ADR-014: RPC Developer Experience and Safety Improvements
Status: Implemented Date: 2025-10-30 References: ADR-012, ADR-013
Problem
While core RPC reliability features are production-ready (abort, deadlines, one-shot, backpressure), several developer experience issues remain:
- Implicit correlation policy: Clients must manually generate
correlationId; missing IDs cause silent match failures - Unclear intent: No explicit method to signal "send to this client" vs. other send methods
- Idempotency key format left to apps; no helper for consistent canonicalization
- Reserved prefix enforcement: Runtime filtering works, but schema creation doesn't fail fast
- Typed error codes: No client-side type narrowing for error handling
- Backpressure tuning: Configuration hidden; no platform-specific guidance
Solution
Six surgical DX improvements keeping the API surface minimal:
1. Auto-Correlation (Client + Server)
Problem: Manual correlation IDs are error-prone.
Solution:
- Client: Auto-generate
correlationIdusingcrypto.randomUUID()if not provided - Server: Synthesize missing
correlationIdfor RPC messages; tag withmeta.syntheticCorrelation = truefor debugging
Impact: Zero-cost invariant (every RPC always has a correlationId)

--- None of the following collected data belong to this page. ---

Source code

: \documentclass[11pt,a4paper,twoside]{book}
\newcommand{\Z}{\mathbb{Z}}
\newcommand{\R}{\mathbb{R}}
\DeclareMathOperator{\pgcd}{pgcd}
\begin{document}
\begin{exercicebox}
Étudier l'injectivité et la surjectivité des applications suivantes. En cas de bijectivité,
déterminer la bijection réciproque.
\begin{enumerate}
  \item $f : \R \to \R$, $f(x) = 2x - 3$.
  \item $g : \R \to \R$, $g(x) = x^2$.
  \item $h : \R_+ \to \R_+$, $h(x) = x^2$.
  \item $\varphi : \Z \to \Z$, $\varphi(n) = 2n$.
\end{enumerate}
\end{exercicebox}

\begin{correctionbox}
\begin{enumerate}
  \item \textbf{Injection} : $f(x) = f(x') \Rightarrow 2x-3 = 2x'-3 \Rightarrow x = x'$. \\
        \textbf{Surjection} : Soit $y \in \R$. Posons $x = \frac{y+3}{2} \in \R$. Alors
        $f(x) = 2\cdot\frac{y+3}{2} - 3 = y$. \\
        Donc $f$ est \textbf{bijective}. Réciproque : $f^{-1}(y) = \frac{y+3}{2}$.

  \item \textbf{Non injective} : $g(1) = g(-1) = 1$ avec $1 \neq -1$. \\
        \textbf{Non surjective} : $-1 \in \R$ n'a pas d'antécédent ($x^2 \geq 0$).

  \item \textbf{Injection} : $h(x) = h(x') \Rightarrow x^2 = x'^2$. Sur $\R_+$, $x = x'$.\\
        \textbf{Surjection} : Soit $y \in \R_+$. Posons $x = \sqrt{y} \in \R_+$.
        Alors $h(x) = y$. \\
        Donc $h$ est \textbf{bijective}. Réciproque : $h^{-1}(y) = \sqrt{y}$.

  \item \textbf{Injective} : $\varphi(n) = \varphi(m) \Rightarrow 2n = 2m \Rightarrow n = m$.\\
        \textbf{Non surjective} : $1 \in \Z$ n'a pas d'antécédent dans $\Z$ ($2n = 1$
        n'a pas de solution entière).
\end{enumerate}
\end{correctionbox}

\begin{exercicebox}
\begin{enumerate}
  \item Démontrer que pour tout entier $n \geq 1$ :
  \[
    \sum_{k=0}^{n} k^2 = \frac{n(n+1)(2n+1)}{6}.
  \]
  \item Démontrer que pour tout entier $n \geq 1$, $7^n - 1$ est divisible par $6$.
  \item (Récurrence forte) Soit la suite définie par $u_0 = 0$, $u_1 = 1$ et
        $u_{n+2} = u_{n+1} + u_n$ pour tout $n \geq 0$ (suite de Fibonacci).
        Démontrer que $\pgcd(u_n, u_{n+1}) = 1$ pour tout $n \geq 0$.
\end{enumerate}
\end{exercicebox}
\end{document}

// Client side (automatic)
const correlationId = opts?.correlationId ?? crypto.randomUUID();
// Server side (fallback)
if (isRpc && !correlationId) {
correlationId = crypto.randomUUID();
meta.syntheticCorrelation = true; // For debugging
}2. Primary Method: ctx.send() for Semantic Clarity
Problem: Single send method doesn't clearly signal intent (unicast to sender vs. broadcast).
Solution:
- Introduce
ctx.send()as the primary method for sending to client (always available) - Clear semantics: "send to this client only"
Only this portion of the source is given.